_Action item_. From the records below, copy the lines that include "jpeg".

··· The data

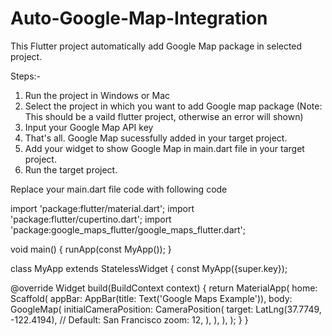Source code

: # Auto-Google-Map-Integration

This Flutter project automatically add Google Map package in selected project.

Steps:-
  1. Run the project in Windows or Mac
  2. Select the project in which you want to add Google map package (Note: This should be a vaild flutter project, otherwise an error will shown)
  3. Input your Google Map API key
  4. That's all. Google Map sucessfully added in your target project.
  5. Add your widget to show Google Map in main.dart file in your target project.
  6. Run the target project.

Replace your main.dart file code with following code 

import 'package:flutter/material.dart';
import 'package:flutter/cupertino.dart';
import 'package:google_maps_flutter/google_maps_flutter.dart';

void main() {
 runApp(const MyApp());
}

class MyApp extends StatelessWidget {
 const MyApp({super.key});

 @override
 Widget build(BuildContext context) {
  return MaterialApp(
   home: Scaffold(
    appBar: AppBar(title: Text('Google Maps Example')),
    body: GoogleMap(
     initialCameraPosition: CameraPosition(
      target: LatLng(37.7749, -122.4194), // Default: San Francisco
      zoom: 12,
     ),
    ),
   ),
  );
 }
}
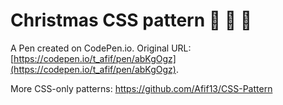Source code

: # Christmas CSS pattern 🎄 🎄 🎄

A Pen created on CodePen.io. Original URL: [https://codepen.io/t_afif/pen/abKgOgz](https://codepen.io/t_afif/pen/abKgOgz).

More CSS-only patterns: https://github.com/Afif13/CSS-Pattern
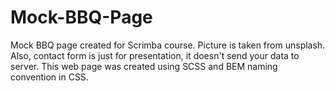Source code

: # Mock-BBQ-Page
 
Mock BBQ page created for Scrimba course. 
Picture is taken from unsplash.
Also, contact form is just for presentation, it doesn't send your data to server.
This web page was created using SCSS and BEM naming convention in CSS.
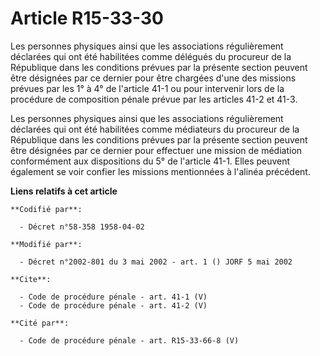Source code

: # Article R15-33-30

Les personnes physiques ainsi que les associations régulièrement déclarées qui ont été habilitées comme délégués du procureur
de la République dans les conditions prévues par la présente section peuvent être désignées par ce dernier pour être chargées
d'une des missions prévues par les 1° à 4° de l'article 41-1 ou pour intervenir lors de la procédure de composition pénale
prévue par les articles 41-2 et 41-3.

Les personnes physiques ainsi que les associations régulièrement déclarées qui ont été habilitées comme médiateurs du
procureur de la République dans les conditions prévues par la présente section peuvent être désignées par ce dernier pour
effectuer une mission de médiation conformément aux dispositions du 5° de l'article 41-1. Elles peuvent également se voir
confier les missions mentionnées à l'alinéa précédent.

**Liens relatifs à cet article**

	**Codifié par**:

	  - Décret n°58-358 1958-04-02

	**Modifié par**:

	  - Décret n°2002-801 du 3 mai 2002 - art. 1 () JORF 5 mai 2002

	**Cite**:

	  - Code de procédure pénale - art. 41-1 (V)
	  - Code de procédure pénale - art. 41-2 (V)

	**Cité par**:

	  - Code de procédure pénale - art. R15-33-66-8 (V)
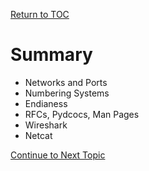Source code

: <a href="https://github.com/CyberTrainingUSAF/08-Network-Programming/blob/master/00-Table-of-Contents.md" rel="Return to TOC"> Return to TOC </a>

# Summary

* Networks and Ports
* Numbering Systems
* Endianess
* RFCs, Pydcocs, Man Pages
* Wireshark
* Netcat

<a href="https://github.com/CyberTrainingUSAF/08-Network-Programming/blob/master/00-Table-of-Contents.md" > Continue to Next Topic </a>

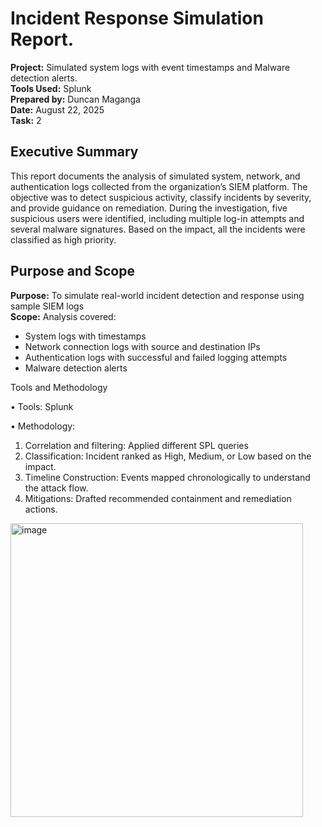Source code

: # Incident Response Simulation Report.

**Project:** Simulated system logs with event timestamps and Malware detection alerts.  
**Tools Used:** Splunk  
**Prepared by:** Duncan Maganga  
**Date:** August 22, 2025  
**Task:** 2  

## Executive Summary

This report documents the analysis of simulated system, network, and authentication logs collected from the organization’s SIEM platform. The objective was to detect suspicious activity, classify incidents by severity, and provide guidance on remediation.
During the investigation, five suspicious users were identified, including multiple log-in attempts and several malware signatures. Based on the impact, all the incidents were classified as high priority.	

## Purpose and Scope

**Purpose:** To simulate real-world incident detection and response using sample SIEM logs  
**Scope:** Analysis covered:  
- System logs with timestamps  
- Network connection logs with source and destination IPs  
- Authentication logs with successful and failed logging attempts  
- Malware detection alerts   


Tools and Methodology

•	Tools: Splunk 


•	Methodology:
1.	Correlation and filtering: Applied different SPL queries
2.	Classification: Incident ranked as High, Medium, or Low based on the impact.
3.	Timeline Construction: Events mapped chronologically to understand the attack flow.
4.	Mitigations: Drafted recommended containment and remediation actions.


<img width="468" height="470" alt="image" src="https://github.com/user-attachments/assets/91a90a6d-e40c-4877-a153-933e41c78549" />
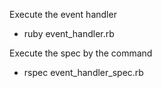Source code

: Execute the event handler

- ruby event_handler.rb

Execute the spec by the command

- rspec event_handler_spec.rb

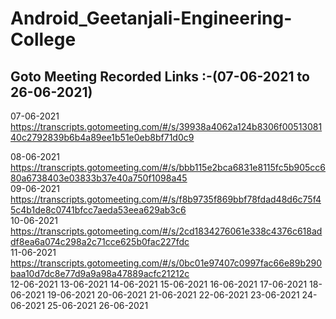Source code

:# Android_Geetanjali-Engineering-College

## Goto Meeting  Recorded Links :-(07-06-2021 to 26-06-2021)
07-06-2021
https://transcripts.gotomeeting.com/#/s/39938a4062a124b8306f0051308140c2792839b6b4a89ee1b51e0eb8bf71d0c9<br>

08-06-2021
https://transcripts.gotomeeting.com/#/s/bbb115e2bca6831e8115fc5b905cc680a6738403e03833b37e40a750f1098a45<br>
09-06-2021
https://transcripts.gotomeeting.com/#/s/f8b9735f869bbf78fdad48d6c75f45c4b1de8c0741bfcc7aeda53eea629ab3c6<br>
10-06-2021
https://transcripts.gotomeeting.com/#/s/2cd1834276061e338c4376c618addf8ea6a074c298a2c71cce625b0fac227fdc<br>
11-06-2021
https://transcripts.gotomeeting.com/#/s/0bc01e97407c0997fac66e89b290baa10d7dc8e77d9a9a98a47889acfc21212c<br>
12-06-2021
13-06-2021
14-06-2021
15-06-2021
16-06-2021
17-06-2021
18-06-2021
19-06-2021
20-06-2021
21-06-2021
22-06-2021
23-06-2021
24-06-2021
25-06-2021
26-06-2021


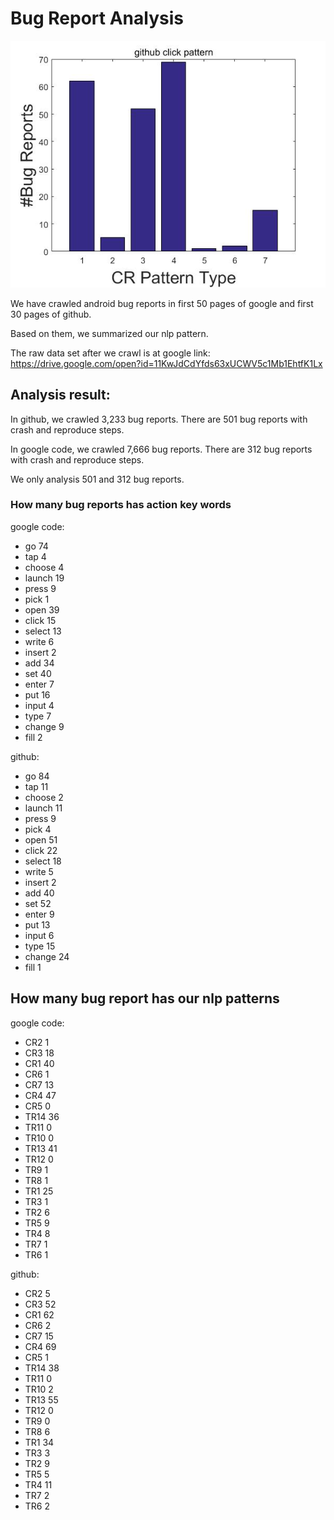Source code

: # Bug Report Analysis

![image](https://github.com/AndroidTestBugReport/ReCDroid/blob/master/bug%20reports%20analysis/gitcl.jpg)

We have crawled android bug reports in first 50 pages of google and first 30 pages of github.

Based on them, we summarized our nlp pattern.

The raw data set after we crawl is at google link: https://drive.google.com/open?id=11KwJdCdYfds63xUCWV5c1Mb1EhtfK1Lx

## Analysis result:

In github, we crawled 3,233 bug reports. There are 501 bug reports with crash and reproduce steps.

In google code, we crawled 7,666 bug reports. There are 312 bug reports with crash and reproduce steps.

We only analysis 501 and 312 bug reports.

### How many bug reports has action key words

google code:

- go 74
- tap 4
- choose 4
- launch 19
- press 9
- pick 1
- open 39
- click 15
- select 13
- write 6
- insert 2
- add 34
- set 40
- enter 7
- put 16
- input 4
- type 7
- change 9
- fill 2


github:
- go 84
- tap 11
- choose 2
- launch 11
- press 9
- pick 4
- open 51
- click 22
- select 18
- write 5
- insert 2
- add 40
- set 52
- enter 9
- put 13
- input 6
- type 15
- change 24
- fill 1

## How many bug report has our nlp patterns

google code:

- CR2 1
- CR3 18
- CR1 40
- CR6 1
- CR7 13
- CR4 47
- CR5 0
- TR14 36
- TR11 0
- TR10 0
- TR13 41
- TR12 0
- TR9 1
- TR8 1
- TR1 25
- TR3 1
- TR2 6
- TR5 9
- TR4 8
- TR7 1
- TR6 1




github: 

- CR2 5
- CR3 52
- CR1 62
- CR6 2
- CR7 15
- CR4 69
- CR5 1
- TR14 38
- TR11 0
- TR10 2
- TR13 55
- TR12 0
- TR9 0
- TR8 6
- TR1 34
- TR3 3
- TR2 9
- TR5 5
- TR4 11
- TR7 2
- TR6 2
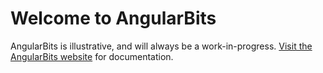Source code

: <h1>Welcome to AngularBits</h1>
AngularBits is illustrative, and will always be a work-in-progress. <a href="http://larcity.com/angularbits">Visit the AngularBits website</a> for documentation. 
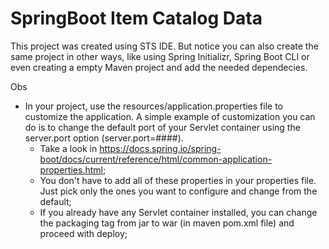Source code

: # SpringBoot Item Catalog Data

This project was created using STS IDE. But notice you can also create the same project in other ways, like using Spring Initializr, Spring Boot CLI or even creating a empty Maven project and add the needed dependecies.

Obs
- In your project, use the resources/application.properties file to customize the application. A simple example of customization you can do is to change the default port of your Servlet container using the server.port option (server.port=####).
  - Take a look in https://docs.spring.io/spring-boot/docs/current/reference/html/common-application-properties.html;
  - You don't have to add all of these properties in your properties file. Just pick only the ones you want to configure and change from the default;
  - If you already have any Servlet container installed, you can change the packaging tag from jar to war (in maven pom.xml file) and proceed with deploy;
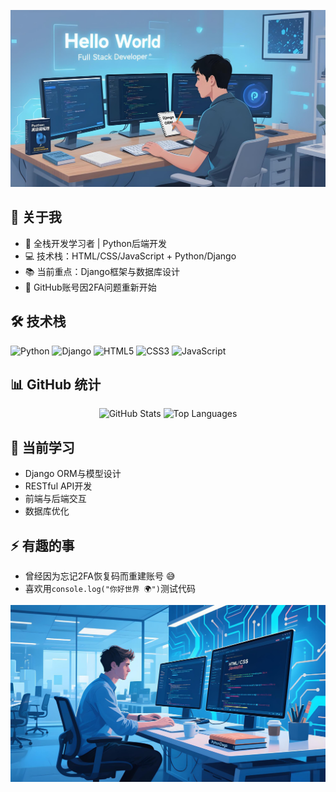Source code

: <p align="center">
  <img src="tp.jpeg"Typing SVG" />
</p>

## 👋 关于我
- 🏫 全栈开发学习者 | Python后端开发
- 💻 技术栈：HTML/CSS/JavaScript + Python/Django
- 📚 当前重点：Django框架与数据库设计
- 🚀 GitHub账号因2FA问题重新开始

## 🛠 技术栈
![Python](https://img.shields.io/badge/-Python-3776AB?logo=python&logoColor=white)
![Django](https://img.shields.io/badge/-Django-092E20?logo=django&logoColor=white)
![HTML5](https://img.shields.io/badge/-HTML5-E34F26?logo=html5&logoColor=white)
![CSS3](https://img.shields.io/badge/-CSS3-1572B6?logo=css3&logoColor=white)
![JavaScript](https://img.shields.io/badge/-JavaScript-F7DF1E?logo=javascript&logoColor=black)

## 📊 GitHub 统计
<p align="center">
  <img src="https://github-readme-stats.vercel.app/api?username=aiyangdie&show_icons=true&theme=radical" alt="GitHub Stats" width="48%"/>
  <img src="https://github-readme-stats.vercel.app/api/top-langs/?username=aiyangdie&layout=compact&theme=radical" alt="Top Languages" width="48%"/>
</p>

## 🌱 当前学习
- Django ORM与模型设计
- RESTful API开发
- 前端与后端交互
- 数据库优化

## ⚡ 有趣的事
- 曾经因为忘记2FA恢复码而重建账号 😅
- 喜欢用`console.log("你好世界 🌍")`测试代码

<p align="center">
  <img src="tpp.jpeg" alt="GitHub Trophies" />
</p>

······

_Output below_.
  <img src="tp.jpeg"Typing SVG" />
  <img src="tpp.jpeg" alt="GitHub Trophies" />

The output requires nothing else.